OSMANLI 19.YÜZYIL SULTAN II.ABDÜLHAMİD HAN TUĞRALI GÜMÜŞ “TRABZON İŞİ” KALLAVİ EBATLARDA SARAY ÇEYİZİ HAMAM TASI

Referans: Eserin damgası "Osmanlı Gümüş Damgaları / Garo Kürkman" kitabının 47.sayfasında yer almaktadır.

Çap: 24.5 cm.
Yükseklik: 5 cm.
Ağırlık: 625 gr.

Çeyiz önemli bir folklor malzemesi, bir kültür hazinesi ve bir birikimin somut yansımasıdır. Çeyiz kültürü ise medeniyet birikiminin en önemli dışa vurumlarındandır.

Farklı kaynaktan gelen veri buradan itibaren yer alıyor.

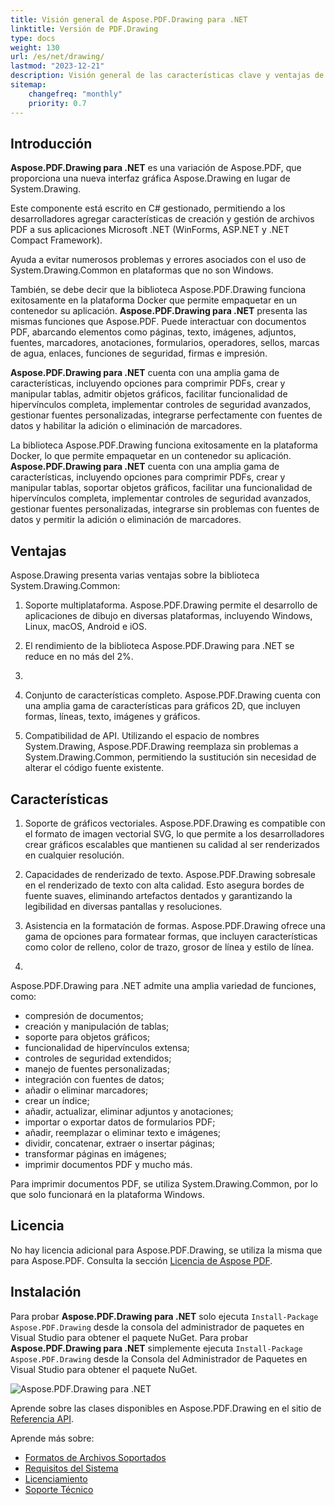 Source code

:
 ```yaml
---
title: Visión general de Aspose.PDF.Drawing para .NET
linktitle: Versión de PDF.Drawing
type: docs
weight: 130
url: /es/net/drawing/
lastmod: "2023-12-21"
description: Visión general de las características clave y ventajas de la biblioteca Aspose.PDF.Drawing para .NET.
sitemap:
    changefreq: "monthly"
    priority: 0.7
---
```


## Introducción

**Aspose.PDF.Drawing para .NET** es una variación de Aspose.PDF, que proporciona una nueva interfaz gráfica Aspose.Drawing en lugar de System.Drawing.

Este componente está escrito en C# gestionado, permitiendo a los desarrolladores agregar características de creación y gestión de archivos PDF a sus aplicaciones Microsoft .NET (WinForms, ASP.NET y .NET Compact Framework).

Ayuda a evitar numerosos problemas y errores asociados con el uso de System.Drawing.Common en plataformas que no son Windows.

También, se debe decir que la biblioteca Aspose.PDF.Drawing funciona exitosamente en la plataforma Docker que permite empaquetar en un contenedor su aplicación.
**Aspose.PDF.Drawing para .NET** presenta las mismas funciones que Aspose.PDF. Puede interactuar con documentos PDF, abarcando elementos como páginas, texto, imágenes, adjuntos, fuentes, marcadores, anotaciones, formularios, operadores, sellos, marcas de agua, enlaces, funciones de seguridad, firmas e impresión.

**Aspose.PDF.Drawing para .NET** cuenta con una amplia gama de características, incluyendo opciones para comprimir PDFs, crear y manipular tablas, admitir objetos gráficos, facilitar funcionalidad de hipervínculos completa, implementar controles de seguridad avanzados, gestionar fuentes personalizadas, integrarse perfectamente con fuentes de datos y habilitar la adición o eliminación de marcadores.

La biblioteca Aspose.PDF.Drawing funciona exitosamente en la plataforma Docker, lo que permite empaquetar en un contenedor su aplicación.
**Aspose.PDF.Drawing para .NET** cuenta con una amplia gama de características, incluyendo opciones para comprimir PDFs, crear y manipular tablas, soportar objetos gráficos, facilitar una funcionalidad de hipervínculos completa, implementar controles de seguridad avanzados, gestionar fuentes personalizadas, integrarse sin problemas con fuentes de datos y permitir la adición o eliminación de marcadores.

## Ventajas

Aspose.Drawing presenta varias ventajas sobre la biblioteca System.Drawing.Common:

1. Soporte multiplataforma. Aspose.PDF.Drawing permite el desarrollo de aplicaciones de dibujo en diversas plataformas, incluyendo Windows, Linux, macOS, Android e iOS.

1. El rendimiento de la biblioteca Aspose.PDF.Drawing para .NET se reduce en no más del 2%. 

1.
1. Conjunto de características completo. Aspose.PDF.Drawing cuenta con una amplia gama de características para gráficos 2D, que incluyen formas, líneas, texto, imágenes y gráficos.

1. Compatibilidad de API. Utilizando el espacio de nombres System.Drawing, Aspose.PDF.Drawing reemplaza sin problemas a System.Drawing.Common, permitiendo la sustitución sin necesidad de alterar el código fuente existente.

## Características

1. Soporte de gráficos vectoriales. Aspose.PDF.Drawing es compatible con el formato de imagen vectorial SVG, lo que permite a los desarrolladores crear gráficos escalables que mantienen su calidad al ser renderizados en cualquier resolución.

1. Capacidades de renderizado de texto. Aspose.PDF.Drawing sobresale en el renderizado de texto con alta calidad. Esto asegura bordes de fuente suaves, eliminando artefactos dentados y garantizando la legibilidad en diversas pantallas y resoluciones.

1. Asistencia en la formatación de formas. Aspose.PDF.Drawing ofrece una gama de opciones para formatear formas, que incluyen características como color de relleno, color de trazo, grosor de línea y estilo de línea.
1.

Aspose.PDF.Drawing para .NET admite una amplia variedad de funciones, como:

- compresión de documentos;
- creación y manipulación de tablas;
- soporte para objetos gráficos;
- funcionalidad de hipervínculos extensa;
- controles de seguridad extendidos;
- manejo de fuentes personalizadas;
- integración con fuentes de datos;
- añadir o eliminar marcadores;
- crear un índice;
- añadir, actualizar, eliminar adjuntos y anotaciones;
- importar o exportar datos de formularios PDF;
- añadir, reemplazar o eliminar texto e imágenes;
- dividir, concatenar, extraer o insertar páginas;
- transformar páginas en imágenes;
- imprimir documentos PDF y mucho más.

Para imprimir documentos PDF, se utiliza System.Drawing.Common, por lo que solo funcionará en la plataforma Windows.

## Licencia

No hay licencia adicional para Aspose.PDF.Drawing, se utiliza la misma que para Aspose.PDF. Consulta la sección [Licencia de Aspose PDF](/pdf/es/net/licensing/).

## Instalación

Para probar **Aspose.PDF.Drawing para .NET** solo ejecuta `Install-Package Aspose.PDF.Drawing` desde la consola del administrador de paquetes en Visual Studio para obtener el paquete NuGet.
Para probar **Aspose.PDF.Drawing para .NET** simplemente ejecuta `Install-Package Aspose.PDF.Drawing` desde la Consola del Administrador de Paquetes en Visual Studio para obtener el paquete NuGet.

![Aspose.PDF.Drawing para .NET](nuget.png)

Aprende sobre las clases disponibles en Aspose.PDF.Drawing en el sitio de [Referencia API](https://reference.aspose.com/pdf/net/aspose.pdf.drawing/).

Aprende más sobre:

- [Formatos de Archivos Soportados](/pdf/es/net/supported-file-formats/)
- [Requisitos del Sistema](/pdf/es/net/system-requirements/)
- [Licenciamiento](/pdf/es/net/licensing/)
- [Soporte Técnico](/pdf/es/net/technical-support/)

Kız evladına verilen çeyiz, ailenin ekonomik durumunun bir göstergesi olduğu için aile anlayış ve görgüsüne göre çeyizi yapardı. Çeyiz eşyası, uzun sürede biriktirilir, el emeğiyle hazırlanırdı. Çeyiz malzemesinin miktarı ve maddi değeri ne kadar fazlaysa kız tarafının saygınlığı da o derece artardı. Osmanlı döneminde düğün eğlencelerine pazartesi günü çeyizin güvey evine gönderilmesi ile başlanırdı. Çeyiz alayının önünde, kumaşlar, meyve ve çiçeklerle ağaç şeklinde süslenmiş nahıllar taşınırdı. Salı günü yapılan gelin hamamından sonra, çarşamba akşamı gelin evinin hareminde kına gecesi düzenlenirdi. Hamamların, Osmanlı Kültüründe önemli bir yer tutmasının en temel nedeni dini inançlar idi. Kur'an'a göre temizlik dindarlığın önemli değil, ‘asli’ bir parçasıydı ve bu mermer tapınaklar banyo, masaj ve sohbetten oluşan bir toplumsal yaşamın ortaya çıkmasını sağlıyordu. Kapalı kapılar ardında yaşamını sürdürmek zorunda olan Osmanlı kadınının sosyalleşebildiği tek yer burasıydı. Varlıklı kadınlar bile evlerinde özel hamamları bulunmasına rağmen, haftada en az bir kez mahalle hamamına giderlerdi. Hamama tas, havlu, fırça, kına, sürme, bir kalıp Girit sabunu ve sedef kakmalı nalınlarıyla beraber ve hizmetkârlar eşliğinde gidilirdi.